Artworker Cover Letter Tips

DESIGN_BANNER_small_with_boarderIf you’ve got your artworker CV nailed, it’s time to move onto your cover letter.

Your cover letter gives you the opportunity to provide a bit of context to your CV and portfolio – and it also gives the employer a bit of an insight into your personality and who you are as a professional artworker.

To help you out, on this page we’ve listed our top Dos and Don’ts for artworker cover letters.

*Once you’ve perfected both your artworker CV and cover letter, pay our digital jobs board a visit to see what artworker jobs are up for grabs today.*

 

DO:

Keep An Eye On The Details:

Just like your CV and portfolio, when it comes to your artworker cover letter, it’s really important to keep an eye on the details and each individual design element to ensure you don’t include any mistakes which would cause an employer to question your attention to detail – a key trait of any professional artworker. This means you need to keep a close eye on things like the layout and typography elements, such as line lengths and typefaces – because it’s definitely something an employer will judge you on, even on your cover letter.

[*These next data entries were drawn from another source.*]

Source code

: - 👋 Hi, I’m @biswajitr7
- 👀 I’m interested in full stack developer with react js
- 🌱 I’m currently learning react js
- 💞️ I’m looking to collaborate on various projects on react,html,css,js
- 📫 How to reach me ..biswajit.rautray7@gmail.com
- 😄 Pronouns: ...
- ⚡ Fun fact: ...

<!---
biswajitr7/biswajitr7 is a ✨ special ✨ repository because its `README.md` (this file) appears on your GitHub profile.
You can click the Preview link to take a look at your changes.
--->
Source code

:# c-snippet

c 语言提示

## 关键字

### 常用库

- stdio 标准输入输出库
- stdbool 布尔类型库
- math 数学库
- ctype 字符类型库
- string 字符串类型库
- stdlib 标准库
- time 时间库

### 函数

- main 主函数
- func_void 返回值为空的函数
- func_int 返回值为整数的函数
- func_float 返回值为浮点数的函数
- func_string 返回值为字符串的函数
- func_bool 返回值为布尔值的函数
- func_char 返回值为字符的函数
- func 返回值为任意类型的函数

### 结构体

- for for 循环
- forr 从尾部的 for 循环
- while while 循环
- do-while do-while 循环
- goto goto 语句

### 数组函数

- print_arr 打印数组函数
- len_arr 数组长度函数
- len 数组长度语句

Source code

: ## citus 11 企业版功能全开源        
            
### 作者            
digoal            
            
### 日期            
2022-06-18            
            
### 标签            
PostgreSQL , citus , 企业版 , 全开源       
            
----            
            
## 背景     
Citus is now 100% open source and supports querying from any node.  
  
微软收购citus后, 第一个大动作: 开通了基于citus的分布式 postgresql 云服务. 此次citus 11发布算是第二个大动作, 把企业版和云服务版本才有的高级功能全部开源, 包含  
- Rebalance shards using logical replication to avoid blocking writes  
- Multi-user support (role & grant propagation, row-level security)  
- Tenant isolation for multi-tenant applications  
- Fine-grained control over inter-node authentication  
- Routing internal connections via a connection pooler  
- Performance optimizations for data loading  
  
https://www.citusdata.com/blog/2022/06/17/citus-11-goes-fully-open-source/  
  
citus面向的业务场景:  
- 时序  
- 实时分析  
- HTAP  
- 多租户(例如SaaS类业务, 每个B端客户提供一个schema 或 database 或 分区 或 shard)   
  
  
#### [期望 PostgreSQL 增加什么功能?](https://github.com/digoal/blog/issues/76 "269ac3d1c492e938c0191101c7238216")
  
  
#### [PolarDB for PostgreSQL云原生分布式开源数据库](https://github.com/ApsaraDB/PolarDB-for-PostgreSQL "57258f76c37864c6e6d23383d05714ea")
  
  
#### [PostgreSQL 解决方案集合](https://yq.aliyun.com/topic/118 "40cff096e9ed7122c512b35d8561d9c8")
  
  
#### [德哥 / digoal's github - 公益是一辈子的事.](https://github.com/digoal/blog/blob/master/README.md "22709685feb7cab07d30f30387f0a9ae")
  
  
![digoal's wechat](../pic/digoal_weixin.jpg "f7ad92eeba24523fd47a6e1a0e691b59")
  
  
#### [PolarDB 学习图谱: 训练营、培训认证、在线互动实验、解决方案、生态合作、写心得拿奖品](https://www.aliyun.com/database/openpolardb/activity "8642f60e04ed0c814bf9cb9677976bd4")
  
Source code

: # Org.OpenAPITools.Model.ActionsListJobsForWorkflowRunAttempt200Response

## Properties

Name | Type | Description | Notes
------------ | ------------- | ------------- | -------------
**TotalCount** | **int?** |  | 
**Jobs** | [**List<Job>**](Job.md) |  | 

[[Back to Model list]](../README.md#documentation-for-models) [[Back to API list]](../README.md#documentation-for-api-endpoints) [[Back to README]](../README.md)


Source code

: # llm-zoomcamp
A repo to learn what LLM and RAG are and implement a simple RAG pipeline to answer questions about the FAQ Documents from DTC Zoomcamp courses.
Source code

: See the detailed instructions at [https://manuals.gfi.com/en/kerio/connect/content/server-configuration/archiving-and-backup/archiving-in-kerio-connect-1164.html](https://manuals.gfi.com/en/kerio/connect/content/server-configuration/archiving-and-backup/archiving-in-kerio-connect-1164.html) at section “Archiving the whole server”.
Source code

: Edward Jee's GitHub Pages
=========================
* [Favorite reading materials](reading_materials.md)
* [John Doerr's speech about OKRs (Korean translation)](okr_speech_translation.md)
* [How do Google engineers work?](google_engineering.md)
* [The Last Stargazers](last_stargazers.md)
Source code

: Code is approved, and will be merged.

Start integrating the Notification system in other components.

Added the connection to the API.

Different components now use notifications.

Let Your Personality Shine Through:

As we mentioned at the start of this page, your cover letter is the piece of your application which can be a bit less formal and which can illustrate your personality – so it’s important not to waste the opportunity! While it’s important to choose a tone which is appropriate for the company you’re applying to, you also need to ensure the style and language you choose accurately reflects who you are as an individual.

Have a real passion for this brand because you use their products every day? Say it in your cover letter. This will give the employer an insight into who you are and what you like to do away from work – and demonstrating your genuine passion for an employer’s brand in your cover letter is never going to hurt.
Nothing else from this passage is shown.